Within the records below, find each line that holds the string "Sender", then copy it.

Source texts of formatted documents
########
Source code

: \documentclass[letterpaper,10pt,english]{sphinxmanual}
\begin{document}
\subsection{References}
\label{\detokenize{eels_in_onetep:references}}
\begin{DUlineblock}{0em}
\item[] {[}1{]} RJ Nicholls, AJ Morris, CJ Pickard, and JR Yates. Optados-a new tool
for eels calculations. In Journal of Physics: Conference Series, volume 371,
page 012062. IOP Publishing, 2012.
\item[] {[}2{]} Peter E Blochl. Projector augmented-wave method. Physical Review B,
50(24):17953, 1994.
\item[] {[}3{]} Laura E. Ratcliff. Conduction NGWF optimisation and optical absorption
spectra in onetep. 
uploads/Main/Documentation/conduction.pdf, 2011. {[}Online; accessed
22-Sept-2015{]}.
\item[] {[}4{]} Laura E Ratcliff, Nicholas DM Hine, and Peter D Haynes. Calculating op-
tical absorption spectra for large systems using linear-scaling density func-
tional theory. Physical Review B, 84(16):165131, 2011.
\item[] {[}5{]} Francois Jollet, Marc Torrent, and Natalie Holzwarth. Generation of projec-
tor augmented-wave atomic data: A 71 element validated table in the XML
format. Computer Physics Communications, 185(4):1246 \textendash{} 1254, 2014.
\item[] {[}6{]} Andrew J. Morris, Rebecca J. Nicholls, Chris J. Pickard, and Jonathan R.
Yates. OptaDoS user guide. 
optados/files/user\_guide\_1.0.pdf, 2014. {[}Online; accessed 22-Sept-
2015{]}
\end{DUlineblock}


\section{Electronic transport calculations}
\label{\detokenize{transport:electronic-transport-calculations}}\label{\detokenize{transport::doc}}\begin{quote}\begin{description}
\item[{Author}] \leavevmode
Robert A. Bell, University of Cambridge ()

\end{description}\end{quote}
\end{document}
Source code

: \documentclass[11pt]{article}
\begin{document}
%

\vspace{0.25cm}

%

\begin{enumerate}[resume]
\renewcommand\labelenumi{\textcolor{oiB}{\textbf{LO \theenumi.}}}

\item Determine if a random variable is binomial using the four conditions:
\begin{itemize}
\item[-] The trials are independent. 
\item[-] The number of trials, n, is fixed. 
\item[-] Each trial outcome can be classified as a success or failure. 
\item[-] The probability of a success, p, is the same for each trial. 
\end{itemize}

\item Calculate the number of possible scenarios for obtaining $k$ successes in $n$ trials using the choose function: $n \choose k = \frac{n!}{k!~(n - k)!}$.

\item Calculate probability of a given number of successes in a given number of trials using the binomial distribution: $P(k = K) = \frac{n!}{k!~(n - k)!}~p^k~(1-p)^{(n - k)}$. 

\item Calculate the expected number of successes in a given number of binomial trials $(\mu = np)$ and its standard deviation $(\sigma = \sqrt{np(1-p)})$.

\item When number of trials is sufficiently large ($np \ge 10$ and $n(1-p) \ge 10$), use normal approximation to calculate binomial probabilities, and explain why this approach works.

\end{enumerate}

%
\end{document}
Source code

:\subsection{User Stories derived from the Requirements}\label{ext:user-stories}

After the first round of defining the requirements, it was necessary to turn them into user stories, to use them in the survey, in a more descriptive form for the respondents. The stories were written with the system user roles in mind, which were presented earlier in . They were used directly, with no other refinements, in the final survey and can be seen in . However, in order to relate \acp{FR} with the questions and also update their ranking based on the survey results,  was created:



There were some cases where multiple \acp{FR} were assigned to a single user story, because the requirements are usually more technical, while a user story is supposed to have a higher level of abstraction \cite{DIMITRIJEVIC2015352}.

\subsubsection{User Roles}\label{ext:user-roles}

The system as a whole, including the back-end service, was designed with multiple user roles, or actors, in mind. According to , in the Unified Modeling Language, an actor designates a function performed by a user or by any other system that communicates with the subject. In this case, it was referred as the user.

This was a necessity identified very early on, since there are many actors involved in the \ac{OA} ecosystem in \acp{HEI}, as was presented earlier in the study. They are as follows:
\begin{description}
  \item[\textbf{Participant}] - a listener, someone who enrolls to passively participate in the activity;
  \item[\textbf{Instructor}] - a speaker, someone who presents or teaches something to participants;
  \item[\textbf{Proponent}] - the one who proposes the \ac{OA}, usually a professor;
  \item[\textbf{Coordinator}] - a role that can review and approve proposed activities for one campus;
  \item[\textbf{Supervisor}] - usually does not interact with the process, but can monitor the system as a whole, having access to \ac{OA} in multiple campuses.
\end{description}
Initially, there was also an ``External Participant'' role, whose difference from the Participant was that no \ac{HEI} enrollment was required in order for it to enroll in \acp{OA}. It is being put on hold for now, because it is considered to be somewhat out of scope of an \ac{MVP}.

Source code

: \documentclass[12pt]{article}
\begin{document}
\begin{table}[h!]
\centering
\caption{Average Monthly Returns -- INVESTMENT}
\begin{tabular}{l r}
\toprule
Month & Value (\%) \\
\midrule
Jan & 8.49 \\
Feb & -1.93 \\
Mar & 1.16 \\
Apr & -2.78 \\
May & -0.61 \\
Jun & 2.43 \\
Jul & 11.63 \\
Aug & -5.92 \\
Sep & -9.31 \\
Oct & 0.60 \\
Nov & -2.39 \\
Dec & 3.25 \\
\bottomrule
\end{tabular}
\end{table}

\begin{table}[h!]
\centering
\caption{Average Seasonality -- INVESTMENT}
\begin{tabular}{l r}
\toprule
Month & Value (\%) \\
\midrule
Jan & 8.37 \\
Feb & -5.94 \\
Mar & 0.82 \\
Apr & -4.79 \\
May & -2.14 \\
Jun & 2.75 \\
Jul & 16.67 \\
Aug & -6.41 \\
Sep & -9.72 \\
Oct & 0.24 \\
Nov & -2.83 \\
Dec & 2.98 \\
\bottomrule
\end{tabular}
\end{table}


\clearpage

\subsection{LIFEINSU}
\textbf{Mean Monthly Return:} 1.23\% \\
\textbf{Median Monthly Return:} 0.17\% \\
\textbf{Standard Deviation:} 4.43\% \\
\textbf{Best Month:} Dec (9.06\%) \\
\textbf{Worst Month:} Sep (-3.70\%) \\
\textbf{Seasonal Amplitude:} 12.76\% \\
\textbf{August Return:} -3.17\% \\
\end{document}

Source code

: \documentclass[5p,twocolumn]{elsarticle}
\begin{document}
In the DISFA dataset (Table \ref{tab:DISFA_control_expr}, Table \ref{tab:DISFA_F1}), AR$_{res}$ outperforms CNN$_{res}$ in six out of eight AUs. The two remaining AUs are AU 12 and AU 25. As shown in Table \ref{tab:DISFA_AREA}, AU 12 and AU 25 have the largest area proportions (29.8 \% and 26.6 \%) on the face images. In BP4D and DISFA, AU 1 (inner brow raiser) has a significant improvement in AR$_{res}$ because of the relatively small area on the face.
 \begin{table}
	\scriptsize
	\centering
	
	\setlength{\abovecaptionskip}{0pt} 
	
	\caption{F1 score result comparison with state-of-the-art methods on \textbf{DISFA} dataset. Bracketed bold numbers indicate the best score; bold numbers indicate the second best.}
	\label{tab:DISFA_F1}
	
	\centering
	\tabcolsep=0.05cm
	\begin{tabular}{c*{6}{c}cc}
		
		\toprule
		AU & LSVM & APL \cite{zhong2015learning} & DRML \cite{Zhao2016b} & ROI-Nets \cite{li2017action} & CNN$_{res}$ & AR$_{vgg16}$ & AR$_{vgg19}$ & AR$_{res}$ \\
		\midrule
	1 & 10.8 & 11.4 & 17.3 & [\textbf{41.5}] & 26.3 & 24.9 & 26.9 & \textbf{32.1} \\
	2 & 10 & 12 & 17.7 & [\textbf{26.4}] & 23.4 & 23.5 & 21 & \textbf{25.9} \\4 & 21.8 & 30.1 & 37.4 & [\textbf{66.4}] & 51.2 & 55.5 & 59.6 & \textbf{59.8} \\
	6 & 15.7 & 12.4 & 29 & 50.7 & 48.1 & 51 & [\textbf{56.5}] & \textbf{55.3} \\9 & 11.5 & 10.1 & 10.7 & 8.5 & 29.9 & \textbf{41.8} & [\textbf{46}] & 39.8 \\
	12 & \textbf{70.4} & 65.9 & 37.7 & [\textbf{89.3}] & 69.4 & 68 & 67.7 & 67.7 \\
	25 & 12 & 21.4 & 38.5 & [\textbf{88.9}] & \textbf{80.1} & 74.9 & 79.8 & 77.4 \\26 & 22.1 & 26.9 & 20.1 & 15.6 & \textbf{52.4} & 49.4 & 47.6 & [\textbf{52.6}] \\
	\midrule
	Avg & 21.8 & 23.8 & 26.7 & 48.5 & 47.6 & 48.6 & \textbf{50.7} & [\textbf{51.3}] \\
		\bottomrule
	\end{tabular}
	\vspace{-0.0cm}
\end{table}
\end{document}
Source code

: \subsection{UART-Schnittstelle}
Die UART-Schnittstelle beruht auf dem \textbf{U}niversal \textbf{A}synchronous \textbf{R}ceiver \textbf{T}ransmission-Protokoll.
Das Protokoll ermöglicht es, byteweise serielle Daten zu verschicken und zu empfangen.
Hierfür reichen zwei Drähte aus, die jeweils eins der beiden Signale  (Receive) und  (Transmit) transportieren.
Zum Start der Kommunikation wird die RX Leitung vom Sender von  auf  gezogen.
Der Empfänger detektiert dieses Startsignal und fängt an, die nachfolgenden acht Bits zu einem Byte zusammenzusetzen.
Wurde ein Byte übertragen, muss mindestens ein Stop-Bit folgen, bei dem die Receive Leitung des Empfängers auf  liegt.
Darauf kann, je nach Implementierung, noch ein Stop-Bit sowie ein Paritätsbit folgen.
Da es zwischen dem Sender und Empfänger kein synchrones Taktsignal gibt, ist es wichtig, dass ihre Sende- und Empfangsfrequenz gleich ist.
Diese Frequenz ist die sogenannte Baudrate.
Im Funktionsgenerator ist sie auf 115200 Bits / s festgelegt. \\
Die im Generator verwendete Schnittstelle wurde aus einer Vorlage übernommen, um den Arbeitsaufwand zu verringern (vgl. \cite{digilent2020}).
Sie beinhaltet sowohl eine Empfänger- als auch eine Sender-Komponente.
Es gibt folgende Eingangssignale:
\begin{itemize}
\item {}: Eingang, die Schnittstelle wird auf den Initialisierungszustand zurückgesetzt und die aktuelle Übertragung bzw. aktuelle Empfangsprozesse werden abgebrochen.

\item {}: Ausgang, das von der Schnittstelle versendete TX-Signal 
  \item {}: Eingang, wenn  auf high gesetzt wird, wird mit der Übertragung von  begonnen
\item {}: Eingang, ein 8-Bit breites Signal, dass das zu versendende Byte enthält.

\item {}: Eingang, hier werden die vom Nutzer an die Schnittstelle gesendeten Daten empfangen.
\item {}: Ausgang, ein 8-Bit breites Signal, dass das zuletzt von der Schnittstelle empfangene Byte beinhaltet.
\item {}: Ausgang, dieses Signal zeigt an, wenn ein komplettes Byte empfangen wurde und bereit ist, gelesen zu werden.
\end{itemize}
########
**TASK SOLUTION**
Zum Start der Kommunikation wird die RX Leitung vom Sender von  auf  gezogen.
Da es zwischen dem Sender und Empfänger kein synchrones Taktsignal gibt, ist es wichtig, dass ihre Sende- und Empfangsfrequenz gleich ist.
Sie beinhaltet sowohl eine Empfänger- als auch eine Sender-Komponente.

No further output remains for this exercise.